Wednesday, March 11, 2009

Whats your role on the team? pt.4

Lately, i've been figuring out more what i'm good at as I think more about my spiritual gifts.

But a side effect of that is that I now realize what i seriously suck at. Honestly, i hate it. I come from a background where i've had to do everything. And usually everything goes well, or atleast decent. But lately, I realize, i seriously am horrible at those things im not gifted in! It's been extremely humbling, God has shown me my complete inadequacy. I know its good for me, but I hate the feeling of being humbled.

I realizeI wanted to be the point guard, shooting guard, forward, and center (Forgive me for using a sports analogy). I realize I can only be one.
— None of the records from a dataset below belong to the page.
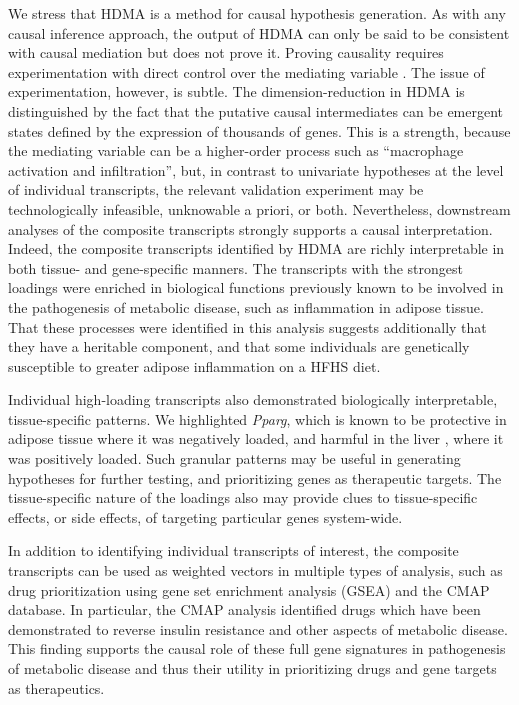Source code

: We stress that HDMA is a method for causal hypothesis generation. As 
with any causal inference approach, the output of HDMA can only be 
said to be consistent with causal mediation but does not prove it. 
Proving causality requires experimentation with direct control over 
the mediating variable \cite{pearl2009causality}. The issue of 
experimentation, however, is subtle. The dimension-reduction in HDMA 
is distinguished by the fact that the putative causal intermediates 
can be emergent states defined by the expression of thousands of genes. 
This is a strength, because the mediating variable can be a higher-order 
process such as “macrophage activation and infiltration”, but, in contrast 
to univariate hypotheses at the level of individual transcripts, the 
relevant validation experiment may be technologically infeasible, 
unknowable a priori, or both. Nevertheless, downstream analyses 
of the composite transcripts strongly supports a causal interpretation. 
Indeed, the composite transcripts identified by HDMA are richly 
interpretable in both tissue- and gene-specific manners. The transcripts 
with the strongest loadings were enriched in biological functions 
previously known to be involved in the pathogenesis of metabolic disease, 
such as inflammation in adipose tissue. That these processes were 
identified in this analysis suggests additionally that they have a 
heritable component, and that some individuals are genetically susceptible 
to greater adipose inflammation on a HFHS diet.

Individual high-loading transcripts also demonstrated biologically 
interpretable, tissue-specific patterns. We highlighted
\textit{Pparg}, which is known to be protective in adipose 
tissue \cite{pmid17389767} where it was negatively loaded, 
and harmful in the liver \cite{pmid12805374, pmid12618528, 
pmid16357043, pmid15644454, pmid16403437}, where it was 
positively loaded. Such granular patterns may be useful
in generating hypotheses for further testing, and 
prioritizing genes as therapeutic targets. The 
tissue-specific nature of the loadings also may provide
clues to tissue-specific effects, or side effects, 
of targeting particular genes system-wide.

In addition to identifying individual transcripts of 
interest, the composite transcripts can be used as 
weighted vectors in multiple types of analysis, 
such as drug prioritization using gene set enrichment 
analysis (GSEA) and the CMAP database. In particular,
the CMAP analysis identified drugs which have been 
demonstrated to reverse insulin resistance and other 
aspects of metabolic disease. This finding supports the 
causal role of these full gene signatures in pathogenesis 
of metabolic disease and thus their utility in prioritizing 
drugs and gene targets as therapeutics.

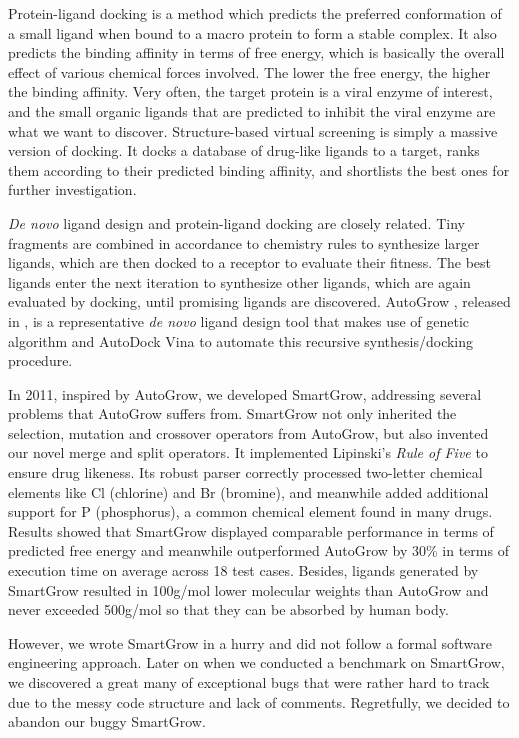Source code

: \documentclass[10pt, conference, compsocconf]{IEEEtran}
\begin{document}
Protein-ligand docking is a method which predicts the preferred conformation of a small ligand when bound to a macro protein to form a stable complex. It also predicts the binding affinity in terms of free energy, which is basically the overall effect of various chemical forces involved. The lower the free energy, the higher the binding affinity. Very often, the target protein is a viral enzyme of interest, and the small organic ligands that are predicted to inhibit the viral enzyme are what we want to discover. Structure-based virtual screening is simply a massive version of docking. It docks a database of drug-like ligands to a target, ranks them according to their predicted binding affinity, and shortlists the best ones for further investigation.

\textit{De novo} ligand design and protein-ligand docking are closely related. Tiny fragments are combined in accordance to chemistry rules to synthesize larger ligands, which are then docked to a receptor to evaluate their fitness. The best ligands enter the next iteration to synthesize other ligands, which are again evaluated by docking, until promising ligands are discovered. AutoGrow \citep{466}, released in \citeyear{466}, is a representative \textit{de novo} ligand design tool that makes use of genetic algorithm and AutoDock Vina \citep{595} to automate this recursive synthesis/docking procedure.

In 2011, inspired by AutoGrow, we developed SmartGrow, addressing several problems that AutoGrow suffers from. SmartGrow not only inherited the selection, mutation and crossover operators from AutoGrow, but also invented our novel merge and split operators. It implemented Lipinski's \textit{Rule of Five} \citep{168} to ensure drug likeness. Its robust parser correctly processed two-letter chemical elements like Cl (chlorine) and Br (bromine), and meanwhile added additional support for P (phosphorus), a common chemical element found in many drugs. Results showed that SmartGrow displayed comparable performance in terms of predicted free energy and meanwhile outperformed AutoGrow by 30\% in terms of execution time on average across 18 test cases. Besides, ligands generated by SmartGrow resulted in 100g/mol lower molecular weights than AutoGrow and never exceeded 500g/mol so that they can be absorbed by human body.

However, we wrote SmartGrow in a hurry and did not follow a formal software engineering approach. Later on when we conducted a benchmark on SmartGrow, we discovered a great many of exceptional bugs that were rather hard to track due to the messy code structure and lack of comments. Regretfully, we decided to abandon our buggy SmartGrow.
\end{document}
And there are those around me that are soooo gifted it makes me envious at times. My self-centeredness makes me think of my role, but I forgot that there are others on the team! In a sense, I was being hypocritical. I wanted to find my role on the team, but I hated finding out what my role on the team is not.

So perhaps an important step in realizing your spiritual gifts is to realize your not gifted in everything, and that you are in desperate need of the body of Christ to fill in.

Think about it

1 comment:

Anonymous said...

Hey Patrick,
Hope this helps. Been trying to meditate on this one myself lately. 1 Corinthians 12:4-30. Enjoy:)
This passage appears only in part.